# Task requirements:
Skipping the images, transcribe each record below as it is.

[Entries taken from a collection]
────
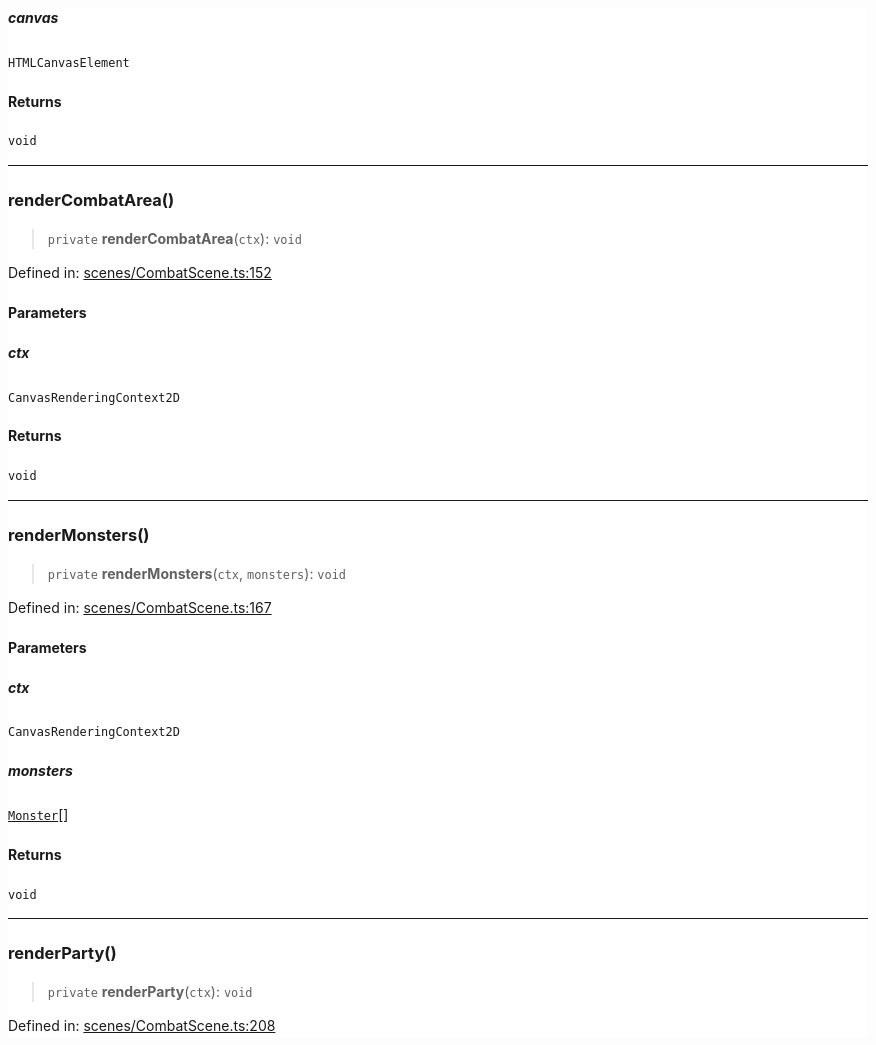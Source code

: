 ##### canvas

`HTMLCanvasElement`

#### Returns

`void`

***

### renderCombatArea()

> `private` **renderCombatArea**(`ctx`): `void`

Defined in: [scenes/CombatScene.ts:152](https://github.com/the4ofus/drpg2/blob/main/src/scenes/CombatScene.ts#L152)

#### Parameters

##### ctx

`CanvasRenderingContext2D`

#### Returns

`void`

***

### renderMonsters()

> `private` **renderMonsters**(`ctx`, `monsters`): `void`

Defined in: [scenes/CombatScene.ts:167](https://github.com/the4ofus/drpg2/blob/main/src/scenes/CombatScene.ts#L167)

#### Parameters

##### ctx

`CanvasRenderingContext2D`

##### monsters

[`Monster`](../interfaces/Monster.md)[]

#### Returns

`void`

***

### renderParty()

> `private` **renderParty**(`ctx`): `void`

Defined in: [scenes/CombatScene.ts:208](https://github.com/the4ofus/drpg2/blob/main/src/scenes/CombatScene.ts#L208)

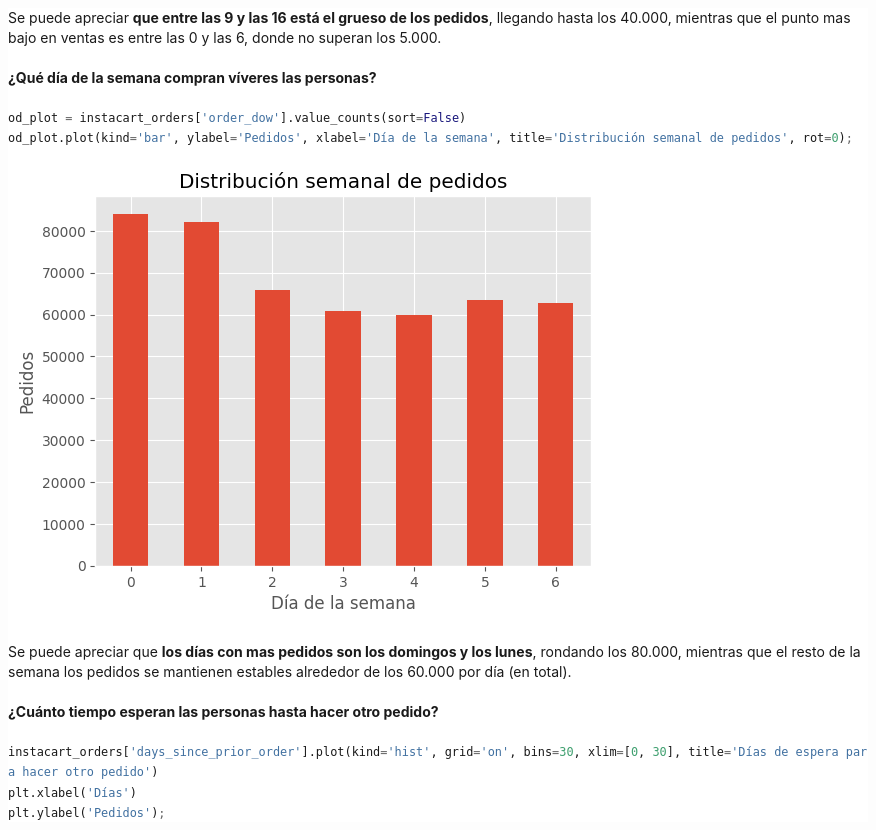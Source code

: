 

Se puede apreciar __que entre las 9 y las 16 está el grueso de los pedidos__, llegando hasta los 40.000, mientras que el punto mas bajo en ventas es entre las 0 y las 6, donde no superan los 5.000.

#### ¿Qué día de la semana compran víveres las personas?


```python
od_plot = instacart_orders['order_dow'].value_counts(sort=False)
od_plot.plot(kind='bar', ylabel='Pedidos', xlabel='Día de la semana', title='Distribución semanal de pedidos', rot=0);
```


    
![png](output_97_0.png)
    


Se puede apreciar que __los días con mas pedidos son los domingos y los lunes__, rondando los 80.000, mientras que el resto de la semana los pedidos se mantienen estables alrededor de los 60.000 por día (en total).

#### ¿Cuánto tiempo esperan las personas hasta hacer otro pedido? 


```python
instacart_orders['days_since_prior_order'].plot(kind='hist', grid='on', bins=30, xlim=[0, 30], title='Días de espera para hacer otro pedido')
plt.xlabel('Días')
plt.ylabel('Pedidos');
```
────
# Expected answer:
Source code

: ##### canvas

`HTMLCanvasElement`

#### Returns

`void`

***

### renderCombatArea()

> `private` **renderCombatArea**(`ctx`): `void`

Defined in: [scenes/CombatScene.ts:152](https://github.com/the4ofus/drpg2/blob/main/src/scenes/CombatScene.ts#L152)

#### Parameters

##### ctx

`CanvasRenderingContext2D`

#### Returns

`void`

***

### renderMonsters()

> `private` **renderMonsters**(`ctx`, `monsters`): `void`

Defined in: [scenes/CombatScene.ts:167](https://github.com/the4ofus/drpg2/blob/main/src/scenes/CombatScene.ts#L167)

#### Parameters

##### ctx

`CanvasRenderingContext2D`

##### monsters

[`Monster`](../interfaces/Monster.md)[]

#### Returns

`void`

***

### renderParty()

> `private` **renderParty**(`ctx`): `void`

Defined in: [scenes/CombatScene.ts:208](https://github.com/the4ofus/drpg2/blob/main/src/scenes/CombatScene.ts#L208)

Source code

: 

Se puede apreciar __que entre las 9 y las 16 está el grueso de los pedidos__, llegando hasta los 40.000, mientras que el punto mas bajo en ventas es entre las 0 y las 6, donde no superan los 5.000.

#### ¿Qué día de la semana compran víveres las personas?


```python
od_plot = instacart_orders['order_dow'].value_counts(sort=False)
od_plot.plot(kind='bar', ylabel='Pedidos', xlabel='Día de la semana', title='Distribución semanal de pedidos', rot=0);
```


    
![png](output_97_0.png)
    


Se puede apreciar que __los días con mas pedidos son los domingos y los lunes__, rondando los 80.000, mientras que el resto de la semana los pedidos se mantienen estables alrededor de los 60.000 por día (en total).

#### ¿Cuánto tiempo esperan las personas hasta hacer otro pedido? 


```python
instacart_orders['days_since_prior_order'].plot(kind='hist', grid='on', bins=30, xlim=[0, 30], title='Días de espera para hacer otro pedido')
plt.xlabel('Días')
plt.ylabel('Pedidos');
```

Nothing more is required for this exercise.